Closed Bug 1734244 Opened 3 years ago Closed 1 year ago

Implement async iteration of ReadableStream

Categories

(Core :: DOM: Streams, task, P3)

task

Tracking

()

RESOLVED FIXED
110 Branch
Tracking Status
firefox110 --- fixed

People

(Reporter: mgaudet, Assigned: evilpie)

References

(Blocks 3 open bugs)

Details

(Keywords: dev-doc-complete)

Attachments

(2 files)

No description provided.
Blocks: dom-streams
Blocks: 1730584
No longer blocks: dom-streams

Could this be the same as bug 1525852?

Yes but this is for DOM Streams which is a re-implementation. I guess we can go close some JS stream issues as we want to focus on DOM streams.

Severity: -- → S3
Priority: -- → P3
Blocks: 1751802
Depends on: 1781730
Depends on: 1782399, 1782400
Depends on: 1788969

I'm currently restructuring the async iterable code quite a bit (see bug 1788969, bug 1777145 and bug 1782400), and I'm hoping to add some documentation this week. After those changes land you'll need to make some changes to your implementation.

  1. The data that you need to store per iterator should be in a struct or class named IteratorData, publicly declared nested inside the C++ class that implements the iterable (I think ReadableStream in this case)
  2. InitAsyncIterator should have the signature void InitAsyncIteratorData(IteratorData& aData, Iterator::IteratorType aType, [any arguments coming from the asynchronously iterable declaration, ]ErrorResult& aError).
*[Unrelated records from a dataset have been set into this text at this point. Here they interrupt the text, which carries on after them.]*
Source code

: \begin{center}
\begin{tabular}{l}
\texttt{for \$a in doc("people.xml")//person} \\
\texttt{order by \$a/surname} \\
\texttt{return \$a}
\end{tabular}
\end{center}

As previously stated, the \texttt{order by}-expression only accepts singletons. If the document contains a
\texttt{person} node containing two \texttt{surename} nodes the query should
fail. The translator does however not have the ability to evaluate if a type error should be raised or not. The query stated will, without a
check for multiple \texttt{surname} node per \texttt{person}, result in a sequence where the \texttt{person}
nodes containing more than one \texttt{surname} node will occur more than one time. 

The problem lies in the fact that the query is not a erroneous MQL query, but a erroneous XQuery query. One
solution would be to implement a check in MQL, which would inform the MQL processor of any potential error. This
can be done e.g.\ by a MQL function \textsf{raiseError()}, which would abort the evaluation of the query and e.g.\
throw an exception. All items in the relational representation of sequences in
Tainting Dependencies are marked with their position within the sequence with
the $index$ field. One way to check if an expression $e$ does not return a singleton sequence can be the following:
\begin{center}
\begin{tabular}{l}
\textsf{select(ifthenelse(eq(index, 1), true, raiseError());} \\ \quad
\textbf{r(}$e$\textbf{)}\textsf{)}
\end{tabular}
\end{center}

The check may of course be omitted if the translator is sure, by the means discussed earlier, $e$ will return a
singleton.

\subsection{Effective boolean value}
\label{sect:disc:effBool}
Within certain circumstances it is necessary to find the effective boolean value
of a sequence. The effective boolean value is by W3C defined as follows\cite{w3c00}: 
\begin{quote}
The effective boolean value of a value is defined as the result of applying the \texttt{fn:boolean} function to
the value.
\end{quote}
This needs to implement the asynchronous iterator initialization steps, probably setting members in aData in the process.
  3. DestroyAsyncIterator goes away
  4. If the IteratorData holds things that should be cycle collected then it should have void Traverse(nsCycleCollectionTraversalCallback& cb) and void Unlink() methods to traverse and unlink that data.
  5. The AsyncIterableIterator<…> has a Data() method for getting the data.
  6. GetNextIterationResult should have the signature already_AddRefed<Promise> GetNextIterationResult(Iterator* aIterator, ErrorResult& aError). This just needs to implement the get the next iteration result algorithm (it wasn't clear before, we used to also expect this to implement a big part of the steps for next in https://webidl.spec.whatwg.org/#es-asynchronous-iterator-prototype-object but not anymore). The code should resolve the promise that this returns either simply with the value (no need to call iterator_utils::ResolvePromiseWithKeyOrValue, which is going away, but just Promise::MaybeResolve) or by calling iterator_utils::ResolvePromiseForFinished(promise).
  7. If there is an asynchronous iterator return algorithm then the async iterable declaration needs to have a [GenerateReturnMethod] extended attribute in the WebIDL, and there needs to be a IteratorReturn method that has the signature already_AddRefed<Promise> IteratorReturn(JSContext* aCx, Iterator* aIterator, JS::Handle<JS::Value> aValue, ErrorResult& aError) and which implements that algorithm.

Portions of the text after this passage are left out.